UHS-IのmicroSDの中では最大読み書き速度や各種スピードクラスが高速で、なおかつA2対応でランダムアクセスにも強そうだった。
参考)同シリーズにおける容量と速度の関係
読取り/書込み160/80MB秒 (64GB)
読取り/書込み160/125MB/秒 (128GB~256GB)
TS-HUB5C使用時限定
2.2.この商品に関する懸念
2.2.1.互換性
Transcend microSDXC 340Sの読み取り最大速度は160MB/秒と、SDアソシエイションが定めるUHS-I(SDR104)の仕様104MB/sをも余裕で上回る規格外のスピードです。
実際、このスピードを実現するためには専用のリーダーTS-HUB5Cが必要とされています。
では、専用のリーダーがない場合にはどのような性能を示すのか、互換性はしっかりと確保されているのかという懸念が生じました。
UHS-I(SDR104)互換として動作するのでしょうが、その際の速度については明示されていません。
近年のSDカードに関するニュースを確認すると、サンディスク(ウエスタンデジタル)、マイクロン、サムスンがDDR200対応の商品をリリースしていることがわかりました。
Transcend microSDXC 340Sは独自規格ということになっていますがDDR200に属する商品として開発されたものと推測します。(一部ショップサイトにはDDR200の記載あり)
SDアソシエイション公式サイトによると、UHS-Iには、50MB/s(SDR50)および 104MB/s(SDR104)の2つのスピード区分があるとされています。
もしかしたら未公表の第3の新区分として200MB/s(SDR200)が存在している、もしくは新規格の策定へ向けて各社が取り組んでいる段階なのかもしれません。
今後対応製品が各社から登場するかもしれませんが、現状この規格外の速度を実現する用途としては専用のリーダーとUSB3.0以上のインターフェイスを介したPCでの利用くらいに限られそうです。
私は現在のところ専用カードリーダーTS-HUB5Cを所有していないため、以降に記す各種テストでは本来の性能が確認できていない可能性があります。
2.2.2.耐久性
搭載しているNANDフラッシュチップの種別についての明示がありません。おそらくはTLCでしょう。
MLCであれば高耐久をアピールするでしょうし、QLCであれば1TB以上の超大容量がラインナップされるでしょう。
TLCだとして、SSDであれば容量の600倍程度のTBWの商品が多いようだが、microSDカードであれば100~300倍程度のTBWとなるのであろうか。
3.エラーチェック及びスピードテスト
以前に購入したmicroSDカードが不良品で記録したデータが破損してしまったことがあるので、特に急ぎの用事などがなければ、可能な限りエラーチェックとスピードテストを行っています。
3.1.エラーチェックとスピードテストのツール
HDTunePROが使えればいいのですが有料なので使っていません。
基本的には下記のいずれかの手法でテストしています。
3.1.1.エラーチェック
利用ツール
a.Check Flash
http://mikelab.kiev.ua/index_en.php
b.H2testw
https://www.heise.de/download/product/h2testw-50539
いずれのツールもメモリ領域の全域もしくは略全域にデータの書き込みと読み出しを行いエラーがないかチェックするものです。
CheckFlashの方がより高精度に検証を行うことができますが、対応容量が256GBまでになっており512GB以上では正常に動作しません。

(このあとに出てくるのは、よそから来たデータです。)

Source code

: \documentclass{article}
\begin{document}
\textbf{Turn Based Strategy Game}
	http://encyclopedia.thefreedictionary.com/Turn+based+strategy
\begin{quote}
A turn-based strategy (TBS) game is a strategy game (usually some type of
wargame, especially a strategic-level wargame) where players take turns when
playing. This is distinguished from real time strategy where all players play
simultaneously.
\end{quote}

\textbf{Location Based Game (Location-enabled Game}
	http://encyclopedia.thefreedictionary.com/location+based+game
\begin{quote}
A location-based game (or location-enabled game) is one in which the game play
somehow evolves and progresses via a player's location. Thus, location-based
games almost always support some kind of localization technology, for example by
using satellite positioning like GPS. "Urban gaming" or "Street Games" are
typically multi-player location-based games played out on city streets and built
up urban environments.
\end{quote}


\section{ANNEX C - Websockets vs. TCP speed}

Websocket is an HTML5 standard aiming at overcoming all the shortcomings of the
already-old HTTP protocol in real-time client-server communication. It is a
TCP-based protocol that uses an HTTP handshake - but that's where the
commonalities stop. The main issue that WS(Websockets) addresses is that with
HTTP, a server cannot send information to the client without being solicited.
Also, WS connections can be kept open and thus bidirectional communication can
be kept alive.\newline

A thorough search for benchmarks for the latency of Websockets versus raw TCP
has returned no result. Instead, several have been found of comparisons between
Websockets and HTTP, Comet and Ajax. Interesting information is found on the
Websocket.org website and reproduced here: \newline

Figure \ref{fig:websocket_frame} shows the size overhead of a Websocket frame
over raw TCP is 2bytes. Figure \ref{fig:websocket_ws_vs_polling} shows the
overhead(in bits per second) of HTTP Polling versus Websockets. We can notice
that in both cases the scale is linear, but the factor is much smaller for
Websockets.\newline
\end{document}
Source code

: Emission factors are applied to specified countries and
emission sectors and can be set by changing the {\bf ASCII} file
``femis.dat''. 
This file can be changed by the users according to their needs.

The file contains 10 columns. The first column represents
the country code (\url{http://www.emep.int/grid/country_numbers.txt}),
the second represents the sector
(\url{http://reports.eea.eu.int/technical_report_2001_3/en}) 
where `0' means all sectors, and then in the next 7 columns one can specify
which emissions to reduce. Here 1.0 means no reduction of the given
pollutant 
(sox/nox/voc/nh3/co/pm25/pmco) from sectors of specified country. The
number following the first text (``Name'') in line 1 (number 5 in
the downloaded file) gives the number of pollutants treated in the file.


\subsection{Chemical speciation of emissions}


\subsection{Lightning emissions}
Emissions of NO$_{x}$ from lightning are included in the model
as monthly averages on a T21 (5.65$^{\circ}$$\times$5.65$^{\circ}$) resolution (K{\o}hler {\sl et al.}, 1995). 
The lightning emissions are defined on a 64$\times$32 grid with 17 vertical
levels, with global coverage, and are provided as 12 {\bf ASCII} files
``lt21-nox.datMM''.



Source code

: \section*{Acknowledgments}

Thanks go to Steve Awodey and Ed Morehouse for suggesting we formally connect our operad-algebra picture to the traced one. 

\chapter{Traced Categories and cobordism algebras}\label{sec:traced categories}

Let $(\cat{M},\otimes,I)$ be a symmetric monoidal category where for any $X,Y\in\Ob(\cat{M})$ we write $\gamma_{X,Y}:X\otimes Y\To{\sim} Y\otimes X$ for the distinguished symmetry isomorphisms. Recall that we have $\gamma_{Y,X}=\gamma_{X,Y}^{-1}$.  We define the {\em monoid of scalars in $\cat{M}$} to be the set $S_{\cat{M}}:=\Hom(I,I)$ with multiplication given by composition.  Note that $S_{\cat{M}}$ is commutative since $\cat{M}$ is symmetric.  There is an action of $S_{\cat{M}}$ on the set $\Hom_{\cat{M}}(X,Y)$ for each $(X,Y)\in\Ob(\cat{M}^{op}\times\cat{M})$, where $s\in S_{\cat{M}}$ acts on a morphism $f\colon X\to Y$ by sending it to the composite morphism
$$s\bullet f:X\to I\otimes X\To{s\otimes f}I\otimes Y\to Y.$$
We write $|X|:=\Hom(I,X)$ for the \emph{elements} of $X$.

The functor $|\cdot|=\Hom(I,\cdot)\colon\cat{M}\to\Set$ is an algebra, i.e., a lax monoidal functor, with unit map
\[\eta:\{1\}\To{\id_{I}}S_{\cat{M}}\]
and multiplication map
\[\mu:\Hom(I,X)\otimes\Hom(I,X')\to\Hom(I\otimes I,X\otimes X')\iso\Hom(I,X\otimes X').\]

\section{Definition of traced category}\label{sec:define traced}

実際に書き込みと読み出しを行うため、副次的に速度の計測もできます。ただし、リアルタイムの速度ではないのでリアルタイムでの速度変化がわからないという問題があります。
3.1.2.スピードテスト
利用ツール
a.CristalDiskMark
https://crystalmark.info/ja/software/crystaldiskmark/
b.Windows10のエクスプローラ
コピー操作により、別途用意したダミーデータの書き込みを行う。
ポップアップウィンドウに表示される進捗-転送速度グラフを目視確認する。
速度の経時変化が確認しやすい。ただし、グラフのスケールが固定されてしまっているため、一度に全域相当の書き込みを行うと速度変化が確認しづらくなるため、1回当たりの書き込み量を増減させたりすることもあります。
3.1.3.その他のテスト環境
ASUS ROG Zephyrus M16 GU603HM (GU603HM-I7R3060EC)
OS:windows10Home
CPU名:インテルCorei7-11800H
メモリ:16GB(DDR4-3200)
ストレージ:SSD Samsung 980 Pro 1TB
グラフィックス:NVIDIAGeForce RTX3060
カードリーダー:microSDカード
USBポート:Thunderbolt 4 (Type-C)、USB3.2 (Type-C/Gen2)、USB3.2 (Type-A/Gen2)、 USB3.2 (Type-A/Gen1)
Kingston MobileLite Plus microSD Reader(型番:MLPM)
Kingston MobileLite Plus SD Reader(型番:MLP)
SD Card Formatter(スピードテスト前にはフォーマットしています。)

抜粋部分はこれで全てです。